Only the lines containing "some" belong in the answer; find them in the material below.

[Supplied entries Boundary: Start]

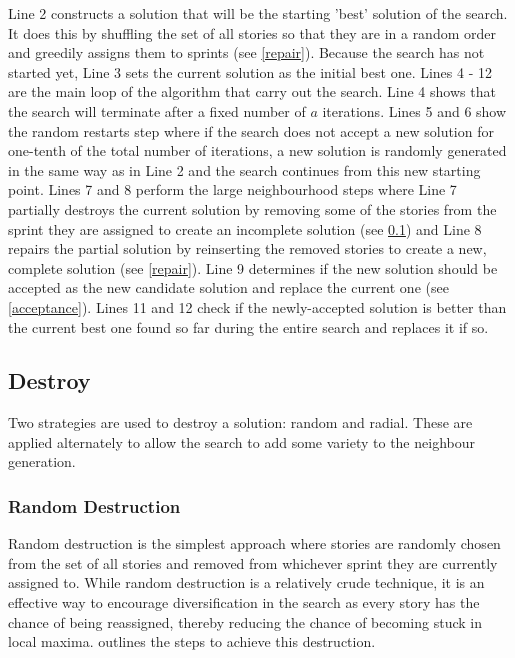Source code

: Line 2 constructs a solution that will be the starting 'best' solution of the search. It does this by shuffling the set of all stories so that they are in a random order and greedily assigns them to sprints (see \cref{repair}). Because the search has not started yet, Line 3 sets the current solution as the initial best one. Lines 4 - 12 are the main loop of the algorithm that carry out the search. Line 4 shows that the search will terminate after a fixed number of $a$ iterations. Lines 5 and 6 show the random restarts step where if the search does not accept a new solution for one-tenth of the total number of iterations, a new solution is randomly generated in the same way as in Line 2 and the search continues from this new starting point. Lines 7 and 8 perform the large neighbourhood steps where Line 7 partially destroys the current solution by removing some of the stories from the sprint they are assigned to create an incomplete solution (see \cref{destroy}) and Line 8 repairs the partial solution by reinserting the removed stories to create a new, complete solution (see \cref{repair}). Line 9 determines if the new solution should be accepted as the new candidate solution and replace the current one (see \cref{acceptance}). Lines 11 and 12 check if the newly-accepted solution is better than the current best one found so far during the entire search and replaces it if so.

\subsection{Destroy} \label{destroy}

Two strategies are used to destroy a solution: random and radial. These are applied alternately to allow the search to add some variety to the neighbour generation.

\subsubsection{Random Destruction}

Random destruction is the simplest approach where stories are randomly chosen from the set of all stories and removed from whichever sprint they are currently assigned to. While random destruction is a relatively crude technique, it is an effective way to encourage diversification in the search as every story has the chance of being reassigned, thereby reducing the chance of becoming stuck in local maxima.  outlines the steps to achieve this destruction.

[Supplied entries Boundary: End]

**Your response**
: Line 2 constructs a solution that will be the starting 'best' solution of the search. It does this by shuffling the set of all stories so that they are in a random order and greedily assigns them to sprints (see \cref{repair}). Because the search has not started yet, Line 3 sets the current solution as the initial best one. Lines 4 - 12 are the main loop of the algorithm that carry out the search. Line 4 shows that the search will terminate after a fixed number of $a$ iterations. Lines 5 and 6 show the random restarts step where if the search does not accept a new solution for one-tenth of the total number of iterations, a new solution is randomly generated in the same way as in Line 2 and the search continues from this new starting point. Lines 7 and 8 perform the large neighbourhood steps where Line 7 partially destroys the current solution by removing some of the stories from the sprint they are assigned to create an incomplete solution (see \cref{destroy}) and Line 8 repairs the partial solution by reinserting the removed stories to create a new, complete solution (see \cref{repair}). Line 9 determines if the new solution should be accepted as the new candidate solution and replace the current one (see \cref{acceptance}). Lines 11 and 12 check if the newly-accepted solution is better than the current best one found so far during the entire search and replaces it if so.
Two strategies are used to destroy a solution: random and radial. These are applied alternately to allow the search to add some variety to the neighbour generation.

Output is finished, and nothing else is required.